Cytonet’s liver cell preparation may soon provide a new treatment option for certain life-threatening liver diseases. Liver cell therapy is currently being tested for the treatment of congenital metabolic disorders of the liver in newborns and young children, within the framework of SELICA V (formerly SELICA II). The preparation is made from so-called ‘human heterologous liver cells’, i. e. the liver cells are extracted from non-transplantable donor livers. Four children with life-threatening urea cycle disorders have been successfully treated with Cytonet’s liver cell preparation since the beginning of 2007 – at Heidelberg University Pediatric Hospital, Hanover Medical School (MHH) and Padua University Pediatric Hospital. Multi-centric clinical trials for newborns and children with congenital hepatometabolic disorders are in progress in Germany and the USA. In these so-called ‘urea cycle disorders’, an enzyme defect in the liver prevents the breakdown of ammonia, a toxic by-product of protein metabolism, to urea, which is not toxic.
Several adult patients suffering from acute liver failure have also been successfully treated with liver cell therapy in individual cases.
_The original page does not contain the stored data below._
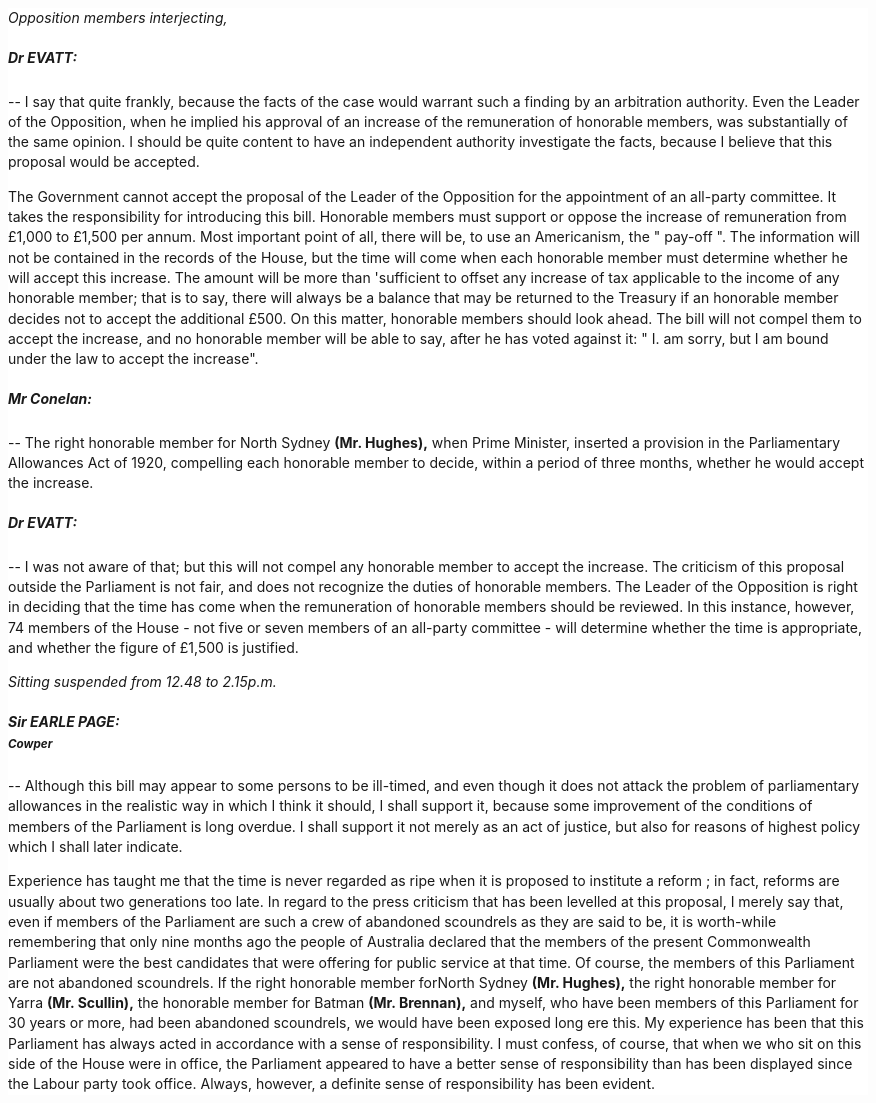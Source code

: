 
 *Opposition members interjecting,* 


##### Dr EVATT:

-- I say that quite frankly, because the facts of the case would warrant such a finding by an arbitration authority. Even the Leader of the Opposition, when he implied his approval of an increase of the remuneration of honorable members, was substantially of the same opinion. I should be quite content to have an independent authority investigate the facts, because I believe that this proposal would be accepted. 

The Government cannot accept the proposal of the Leader of the Opposition for the appointment of an all-party committee. It takes the responsibility for introducing this bill. Honorable members must support or oppose the increase of remuneration from £1,000 to £1,500 per annum. Most important point of all, there will be, to use an Americanism, the " pay-off ". The information will not be contained in the records of the House, but the time will come when each honorable member must determine whether he will accept this increase. The amount will be more than 'sufficient to offset any increase of tax applicable to the income of any honorable member; that is to say, there will always be a balance that may be returned to the Treasury if an honorable member decides not to accept the additional £500. On this matter, honorable members should look ahead. The bill will not compel them to accept the increase, and no honorable member will be able to say, after he has voted against it: " I. am sorry, but I am bound under the law to accept the increase". 

##### Mr Conelan:

--  The right honorable member for North Sydney  **(Mr. Hughes),**  when Prime Minister, inserted a provision in the Parliamentary Allowances Act of 1920, compelling each honorable member to decide, within a period of three months, whether he would accept the increase. 

##### Dr EVATT:

-- I was not aware of that; but this will not compel any honorable member to accept the increase. The criticism of this proposal outside the Parliament is not fair, and does not recognize the duties of honorable members. The Leader of the Opposition is right in deciding that the time has come when the remuneration of honorable members should be reviewed. In this instance, however, 74 members of the House - not five or seven members of an all-party committee - will determine whether the time is appropriate, and whether the figure of £1,500 is justified. 


 *Sitting suspended from* 
 *12.48* 
 *to* 
 *2.15p.m.* 


##### Sir EARLE PAGE:<br><small class="text-muted">Cowper</small>

-- Although this bill may appear to some persons to be ill-timed, and even though it does not attack the problem of parliamentary allowances in the realistic way in which I think it should, I shall support it, because some improvement of the conditions of members of the Parliament is long overdue. I shall support it not merely as an act of justice, but also for reasons of highest policy which I shall later indicate. 

Experience has taught me that the time is never regarded as ripe when it is proposed to institute a reform ; in fact, reforms are usually about two generations too late. In regard to the press criticism that has been levelled at this proposal, I merely say that, even if members of the Parliament are such a crew of abandoned scoundrels as they are said to be, it is worth-while remembering that only nine months ago the people of Australia declared that the members of the present Commonwealth Parliament were the best candidates that were offering for public service at that time. Of course, the members of this Parliament are not abandoned scoundrels. If the right honorable member forNorth Sydney  **(Mr. Hughes),**  the right honorable member for Yarra  **(Mr. Scullin),**  the honorable member for Batman  **(Mr. Brennan),**  and myself, who have been members of this Parliament for 30 years or more, had been abandoned scoundrels, we would have been exposed long ere this. My experience has been that this Parliament has always acted in accordance with a sense of responsibility. I must confess, of course, that when we who sit on this side of the House were in office, the Parliament appeared to have a better sense of responsibility than has been displayed since the Labour party took office. Always, however, a definite sense of responsibility has been evident.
The method was first used in a 64-year-old female patient who had fallen into a life-threatening coma after eating poisonous death cap mushrooms. Led by Prof. Dr. Michael Manns and Prof. Dr. Michael Ott, the medical team in charge of treatment at Hanover Medical School (MHH) decided to use Cytonet’s liver cell preparation. Just two weeks after being treated, the patient had recovered and was able to be discharged from the hospital.
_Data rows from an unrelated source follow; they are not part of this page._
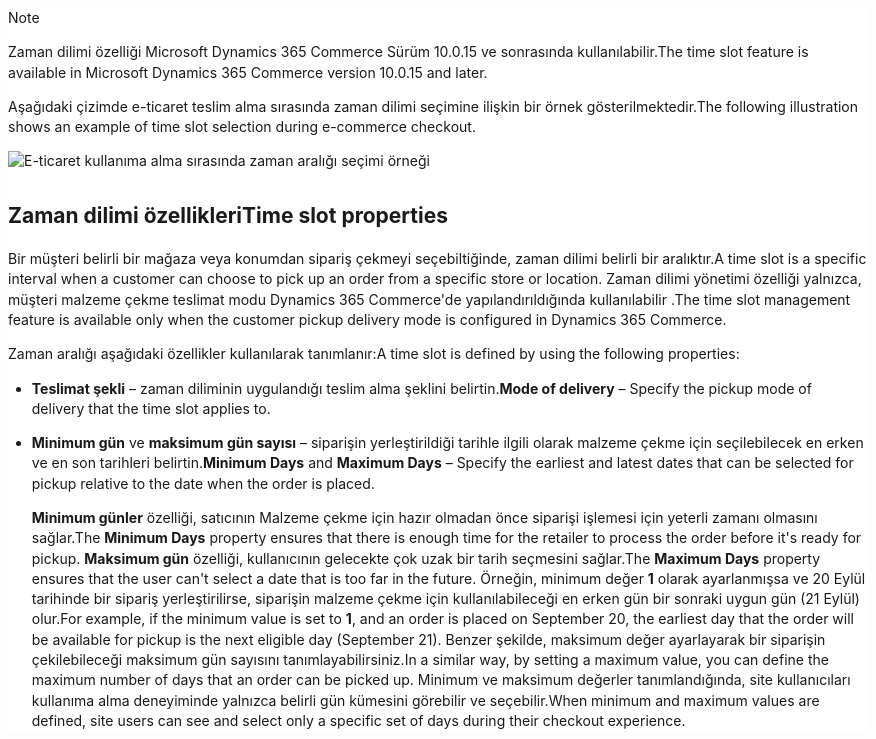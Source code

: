 > [!NOTE]
> <span data-ttu-id="61b26-110">Zaman dilimi özelliği Microsoft Dynamics 365 Commerce Sürüm 10.0.15 ve sonrasında kullanılabilir.</span><span class="sxs-lookup"><span data-stu-id="61b26-110">The time slot feature is available in Microsoft Dynamics 365 Commerce version 10.0.15 and later.</span></span>

<span data-ttu-id="61b26-111">Aşağıdaki çizimde e-ticaret teslim alma sırasında zaman dilimi seçimine ilişkin bir örnek gösterilmektedir.</span><span class="sxs-lookup"><span data-stu-id="61b26-111">The following illustration shows an example of time slot selection during e-commerce checkout.</span></span>

![E-ticaret kullanıma alma sırasında zaman aralığı seçimi örneği](../dev-itpro/media/Curbside_timeslot_eCommerce.PNG)

## <a name="time-slot-properties"></a><span data-ttu-id="61b26-113">Zaman dilimi özellikleri</span><span class="sxs-lookup"><span data-stu-id="61b26-113">Time slot properties</span></span>

<span data-ttu-id="61b26-114">Bir müşteri belirli bir mağaza veya konumdan sipariş çekmeyi seçebiltiğinde, zaman dilimi belirli bir aralıktır.</span><span class="sxs-lookup"><span data-stu-id="61b26-114">A time slot is a specific interval when a customer can choose to pick up an order from a specific store or location.</span></span> <span data-ttu-id="61b26-115">Zaman dilimi yönetimi özelliği yalnızca, müşteri malzeme çekme teslimat modu Dynamics 365 Commerce'de yapılandırıldığında kullanılabilir .</span><span class="sxs-lookup"><span data-stu-id="61b26-115">The time slot management feature is available only when the customer pickup delivery mode is configured in Dynamics 365 Commerce.</span></span>

<span data-ttu-id="61b26-116">Zaman aralığı aşağıdaki özellikler kullanılarak tanımlanır:</span><span class="sxs-lookup"><span data-stu-id="61b26-116">A time slot is defined by using the following properties:</span></span>

- <span data-ttu-id="61b26-117">**Teslimat şekli** – zaman diliminin uygulandığı teslim alma şeklini belirtin.</span><span class="sxs-lookup"><span data-stu-id="61b26-117">**Mode of delivery** – Specify the pickup mode of delivery that the time slot applies to.</span></span>
- <span data-ttu-id="61b26-118">**Minimum gün** ve **maksimum gün sayısı** – siparişin yerleştirildiği tarihle ilgili olarak malzeme çekme için seçilebilecek en erken ve en son tarihleri belirtin.</span><span class="sxs-lookup"><span data-stu-id="61b26-118">**Minimum Days** and **Maximum Days** – Specify the earliest and latest dates that can be selected for pickup relative to the date when the order is placed.</span></span> 

    <span data-ttu-id="61b26-119">**Minimum günler** özelliği, satıcının Malzeme çekme için hazır olmadan önce siparişi işlemesi için yeterli zamanı olmasını sağlar.</span><span class="sxs-lookup"><span data-stu-id="61b26-119">The **Minimum Days** property ensures that there is enough time for the retailer to process the order before it's ready for pickup.</span></span> <span data-ttu-id="61b26-120">**Maksimum gün** özelliği, kullanıcının gelecekte çok uzak bir tarih seçmesini sağlar.</span><span class="sxs-lookup"><span data-stu-id="61b26-120">The **Maximum Days** property ensures that the user can't select a date that is too far in the future.</span></span> <span data-ttu-id="61b26-121">Örneğin, minimum değer **1** olarak ayarlanmışsa ve 20 Eylül tarihinde bir sipariş yerleştirilirse, siparişin malzeme çekme için kullanılabileceği en erken gün bir sonraki uygun gün (21 Eylül) olur.</span><span class="sxs-lookup"><span data-stu-id="61b26-121">For example, if the minimum value is set to **1**, and an order is placed on September 20, the earliest day that the order will be available for pickup is the next eligible day (September 21).</span></span> <span data-ttu-id="61b26-122">Benzer şekilde, maksimum değer ayarlayarak bir siparişin çekilebileceği maksimum gün sayısını tanımlayabilirsiniz.</span><span class="sxs-lookup"><span data-stu-id="61b26-122">In a similar way, by setting a maximum value, you can define the maximum number of days that an order can be picked up.</span></span> <span data-ttu-id="61b26-123">Minimum ve maksimum değerler tanımlandığında, site kullanıcıları kullanıma alma deneyiminde yalnızca belirli gün kümesini görebilir ve seçebilir.</span><span class="sxs-lookup"><span data-stu-id="61b26-123">When minimum and maximum values are defined, site users can see and select only a specific set of days during their checkout experience.</span></span>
The liver cells, which are normally injected into the diseased organ through a catheter, replace the hepatic functions that had been altered or lost. In treatment of hepatometabolic disorders in neonates, the allogenic liver cells maintain this substitution function until the infants are old enough for a liver transplant. In cases of acute hepatic failure, the allogenic liver cells perform the function of the diseased organ until the patient’s liver has regenerated to the point at which it can resume its original functionality.
This simple, minimally invasive and comparatively therapeutic option opens up entirely new perspectives in treatment of severe hepatic diseases.